Sono attratto dalle storie di vita, quelle semplici seppur strane, poeticamente ironiche, provinciali, profonde nella loro quotidianità. Mi tengono incollato alla lettura come i soggetti a una foto. Il motivo è dovuto alla ricerca, in esse, di una parte di me.

Per questo motivo, il libro che vi presento è “L’odore del sangue” di Goffredo Parise, un giornalista del mondo, dunque realista nelle sue opere letterarie. Questo romanzo scritto poco prima di morire, venne pubblicato postumo, nel 1997, senza editing, limpido, puro e violento come la vita.

Nella Roma di fine anni ’70, Filippo e Silvia portano avanti il loro matrimonio fatto di stanchi sentimenti e platonica sensualità. Filippo è uno psicanalista ultra cinquantenne che, per sentirsi vivo, ha una relazione con una ragazza di 25 anni. Un giorno scopre il tradimento di Silvia con un ragazzo violento, di orientamento fascista, e di colpo il loro matrimonio subisce una svolta inaspettata. Filippo, ossessionato da una gelosia curiosa, interroga la moglie per conoscere i dettagli intimi della relazione, proiettando se stesso e le sue fantasie erotiche nella storia.

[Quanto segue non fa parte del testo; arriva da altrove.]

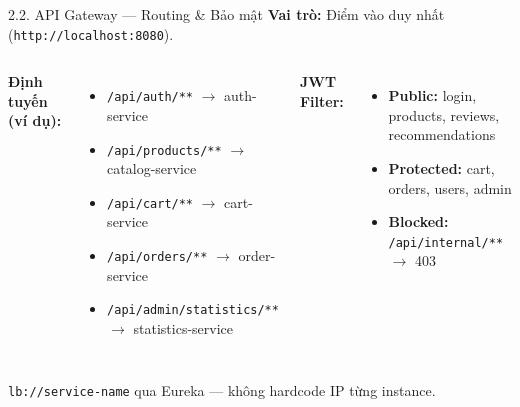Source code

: \documentclass[aspectratio=169,12pt]{beamer}
\begin{document}
\begin{frame}{2.2. API Gateway — Routing \& Bảo mật}
  \textbf{Vai trò:} Điểm vào duy nhất (\texttt{http://localhost:8080}).

  \vspace{0.4em}
  \begin{columns}[T]
    \textbf{Định tuyến (ví dụ):}
    \begin{itemize}\small
      \item \texttt{/api/auth/**} $\rightarrow$ auth-service
      \item \texttt{/api/products/**} $\rightarrow$ catalog-service
      \item \texttt{/api/cart/**} $\rightarrow$ cart-service
      \item \texttt{/api/orders/**} $\rightarrow$ order-service
      \item \texttt{/api/admin/statistics/**} $\rightarrow$ statistics-service
    \end{itemize}

    \textbf{JWT Filter:}
    \begin{itemize}\small
      \item \textbf{Public:} login, products, reviews, recommendations
      \item \textbf{Protected:} cart, orders, users, admin
      \item \textbf{Blocked:} \texttt{/api/internal/**} $\rightarrow$ 403
    \end{itemize}
  \end{columns}

  \vspace{0.5em}
  \texttt{lb://service-name} qua Eureka — không hardcode IP từng instance.
\end{frame}
\end{document}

Tale comportamento riaccende gli incontri sessuali tra marito e moglie, saturandoli di emozioni travolgenti, morbose, e autodistruttive.

L’autore, malato da tempo, e privo della propria indipendenza di movimento, scrive questo libro e lo chiude nel cassetto, avvolto e sigillato in una custodia con la dicitura: “Non deve essere pubblicato mai, ma distrutto.”

Malgrado la mancanza di rilettura, lo stile è chiaro, la forma perfetta, tranne qualche refuso.

Parise è sempre stato un tipo giocoso, burlone, viveva la notte, ma le sessanta sigarette quotidiane lo portarono ad ammalarsi presto. In questa opera si nota tutta la frustrazione, la paura, l’ossessione per il suo fisico che non pompa più come da giovane (appunto, l’odore del sangue).

Si tratta di un’opera particolare, pregna di desideri violenti, di amore incompiuto, colpe assegnate, di istinti irrisolti e felicità flebili. È una storia di sesso, nel senso più animalesco del termine. Non a caso, nel secondo volume dei “Sillabari”, (1982) edito da Mondadori, la voce Sesso è l’ultima a essere scritta, a testimonianza di quanta importanza avesse questo aspetto nella vita di Parise.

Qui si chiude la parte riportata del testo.